The results of the Chauvin murder trial in Minneapolis threw me back into those dark days of the sexual scandal that rocked the church, decades ago. Though only one person was on trial in that Minneapolis court room, it has been difficult to avoid painting all law enforcement officers and agencies with the same broad, unnuanced brush of corruption and violence. Do law enforcement agencies and officers cause harm? Absolutely. Do those corrupt agencies and officers represent all agencies and officers? Not by a country mile. Those of us who both support law enforcement officers AND decry the ways some misuse their authority bear responsibility for positive change and honest disclosure. Though few may have committed a crime, many are complicit.
On Sunday morning, we will read a familiar and often misunderstood gospel reading, in which Jesus names himself “The Good Shepherd.” (John 10.11-18) That he names himself “good” leads us to the immediate assumption that some shepherds are “bad.” In addition to the implied “bad shepherds,” Jesus names other potential perpetrators of harm against the sheep. He warns of “hired hands” who do not care for the sheep and who, predictably, run at the first sign of trouble. He warns of “wolves” whose only interest in the sheep is as lamb chops on the supper table. Jesus even indicts the “owner of the sheep,” whose interest is purely financial. The sheep are unaware of the mixed motives of those who circle around them, but Jesus knows the danger they face. And he knows that he is the only trustworthy shepherd among them.
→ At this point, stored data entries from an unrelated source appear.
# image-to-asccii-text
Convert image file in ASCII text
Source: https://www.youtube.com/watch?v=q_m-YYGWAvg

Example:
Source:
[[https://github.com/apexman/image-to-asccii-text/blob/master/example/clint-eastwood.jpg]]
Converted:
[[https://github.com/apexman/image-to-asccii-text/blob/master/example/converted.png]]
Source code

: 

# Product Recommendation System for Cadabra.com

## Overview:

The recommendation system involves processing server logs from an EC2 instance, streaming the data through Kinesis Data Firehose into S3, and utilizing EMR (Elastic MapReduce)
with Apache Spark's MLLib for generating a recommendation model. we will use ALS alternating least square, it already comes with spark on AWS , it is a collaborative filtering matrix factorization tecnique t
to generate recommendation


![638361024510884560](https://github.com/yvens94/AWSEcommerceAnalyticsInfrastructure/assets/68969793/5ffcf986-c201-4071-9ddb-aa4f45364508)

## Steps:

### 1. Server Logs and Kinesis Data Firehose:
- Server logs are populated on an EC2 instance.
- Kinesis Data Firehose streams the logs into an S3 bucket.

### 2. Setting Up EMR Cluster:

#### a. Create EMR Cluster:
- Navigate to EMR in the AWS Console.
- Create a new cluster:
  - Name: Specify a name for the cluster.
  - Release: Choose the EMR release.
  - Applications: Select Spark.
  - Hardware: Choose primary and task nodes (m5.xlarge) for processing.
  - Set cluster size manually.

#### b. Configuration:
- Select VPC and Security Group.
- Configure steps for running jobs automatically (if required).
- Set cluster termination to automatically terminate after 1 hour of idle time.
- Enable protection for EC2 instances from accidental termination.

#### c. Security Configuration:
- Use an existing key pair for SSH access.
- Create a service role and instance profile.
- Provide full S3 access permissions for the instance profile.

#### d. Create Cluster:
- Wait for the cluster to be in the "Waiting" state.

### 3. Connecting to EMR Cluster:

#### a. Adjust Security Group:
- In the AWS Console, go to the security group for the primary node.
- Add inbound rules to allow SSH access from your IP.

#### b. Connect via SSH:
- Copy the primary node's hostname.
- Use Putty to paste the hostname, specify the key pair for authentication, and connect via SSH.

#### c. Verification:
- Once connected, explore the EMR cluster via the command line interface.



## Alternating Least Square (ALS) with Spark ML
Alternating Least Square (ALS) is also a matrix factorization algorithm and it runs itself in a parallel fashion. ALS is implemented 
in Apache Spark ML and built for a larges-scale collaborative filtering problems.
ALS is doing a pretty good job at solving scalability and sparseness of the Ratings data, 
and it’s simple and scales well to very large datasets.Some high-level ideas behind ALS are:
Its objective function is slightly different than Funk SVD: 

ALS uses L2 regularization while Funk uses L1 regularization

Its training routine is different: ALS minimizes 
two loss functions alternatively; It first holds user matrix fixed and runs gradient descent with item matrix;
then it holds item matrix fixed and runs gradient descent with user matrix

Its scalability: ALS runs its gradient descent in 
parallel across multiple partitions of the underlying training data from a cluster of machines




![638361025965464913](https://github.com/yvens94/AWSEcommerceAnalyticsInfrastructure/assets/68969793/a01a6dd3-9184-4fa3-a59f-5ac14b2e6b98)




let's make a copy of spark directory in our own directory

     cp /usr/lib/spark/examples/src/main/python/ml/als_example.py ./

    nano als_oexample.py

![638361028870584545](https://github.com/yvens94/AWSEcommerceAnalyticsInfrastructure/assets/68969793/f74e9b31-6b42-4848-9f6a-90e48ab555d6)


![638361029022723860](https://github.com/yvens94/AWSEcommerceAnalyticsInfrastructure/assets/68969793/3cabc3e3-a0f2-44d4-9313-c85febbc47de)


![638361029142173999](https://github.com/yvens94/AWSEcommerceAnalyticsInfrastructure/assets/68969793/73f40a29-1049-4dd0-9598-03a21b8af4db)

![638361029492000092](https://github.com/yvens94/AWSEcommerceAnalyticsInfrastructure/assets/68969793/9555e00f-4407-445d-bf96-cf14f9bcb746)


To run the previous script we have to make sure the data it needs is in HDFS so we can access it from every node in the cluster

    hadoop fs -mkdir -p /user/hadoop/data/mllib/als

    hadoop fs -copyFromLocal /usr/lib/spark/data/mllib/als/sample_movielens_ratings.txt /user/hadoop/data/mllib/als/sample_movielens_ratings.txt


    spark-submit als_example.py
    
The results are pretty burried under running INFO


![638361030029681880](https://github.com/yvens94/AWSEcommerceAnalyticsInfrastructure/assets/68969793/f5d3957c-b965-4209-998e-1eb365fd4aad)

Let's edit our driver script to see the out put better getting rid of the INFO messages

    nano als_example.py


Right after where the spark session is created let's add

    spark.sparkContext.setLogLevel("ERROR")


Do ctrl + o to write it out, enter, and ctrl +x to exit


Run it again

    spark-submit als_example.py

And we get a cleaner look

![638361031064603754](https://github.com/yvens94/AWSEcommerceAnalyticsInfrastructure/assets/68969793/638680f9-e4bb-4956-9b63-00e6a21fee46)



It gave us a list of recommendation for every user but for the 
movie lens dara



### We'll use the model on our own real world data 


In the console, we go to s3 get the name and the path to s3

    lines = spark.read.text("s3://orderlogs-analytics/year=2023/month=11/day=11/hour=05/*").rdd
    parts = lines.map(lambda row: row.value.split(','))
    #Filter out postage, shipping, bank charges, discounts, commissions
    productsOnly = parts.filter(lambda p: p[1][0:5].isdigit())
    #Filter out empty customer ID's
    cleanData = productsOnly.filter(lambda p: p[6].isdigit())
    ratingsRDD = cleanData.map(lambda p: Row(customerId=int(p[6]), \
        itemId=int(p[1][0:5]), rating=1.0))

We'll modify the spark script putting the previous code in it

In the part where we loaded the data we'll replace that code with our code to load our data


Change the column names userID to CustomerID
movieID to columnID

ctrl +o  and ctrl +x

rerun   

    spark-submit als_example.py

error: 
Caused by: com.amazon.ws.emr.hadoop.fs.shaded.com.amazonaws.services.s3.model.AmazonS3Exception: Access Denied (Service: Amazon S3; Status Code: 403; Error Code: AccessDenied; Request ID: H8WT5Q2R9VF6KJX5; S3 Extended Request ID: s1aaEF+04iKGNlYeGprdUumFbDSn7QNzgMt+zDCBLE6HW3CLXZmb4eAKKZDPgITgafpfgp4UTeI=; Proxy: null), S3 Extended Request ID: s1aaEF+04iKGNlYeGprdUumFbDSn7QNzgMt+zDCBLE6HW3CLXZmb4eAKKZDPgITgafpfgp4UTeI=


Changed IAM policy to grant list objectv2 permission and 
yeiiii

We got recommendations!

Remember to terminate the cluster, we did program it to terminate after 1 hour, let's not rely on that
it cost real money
With concerns about corruption in all human institutions—including church and law enforcement—I find myself wondering about those sketchy characters in Jesus’ story. Might he be speaking of us? Are we the sheep or the wolves? Are we the good shepherds or the bad? Are we weak-kneed hired hands or profit-driven owners? Though we know, with perfect biblical hindsight, that Jesus was speaking of corrupt religious organizations and leaders, Jesus’ hearers had no idea what or who he was talking about. John writes, “Again the Jews (i.e. religious leaders) were divided because of these words.”
Were some among Jerusalem’s religious elite Canis lupus in costume, licking their lips in anticipation of loin? Had some of them been sent by a temp agency, interested only in a pay check? Were some of them stock holders, who regarded those in their care a matter of mere profit and loss? Were some of them the “bad shepherds,” who shirked their duty with blithe disregard?
Certainly, not all the religious leaders to whom Jesus spoke were corrupt, nor was all Temple practice shameful and scandalous. But some of them were. Some of it was. And it was Jesus’ task, as the only “good shepherd” in the room to do what was best for the sheep.
At Ascension, we continue to study and explore ways to be more faithful to all the sheep in our care, and to confess that we are part of systems that fail to do so. Please join us for Worship on Good Shepherd Sunday, to hear more about the “Best Shepherd.” Please remain on the line for “All Ascension Watches,” as we screen and discuss a 27-minute documentary about the jobs/housing mismatch in Chicago. After all, not all the sheep have a place to sleep.
It is my prayer that corruption in every organization, in every heart is exposed and extricated. It is my prayer that those tasked with promoting the public good do so without regard for skin color or zip code. It is my prayer that the “shepherds” among us are protected and provided with all they need to do their work. That said, there is only one shepherd whom we name “Good.” It is our privilege to follow him.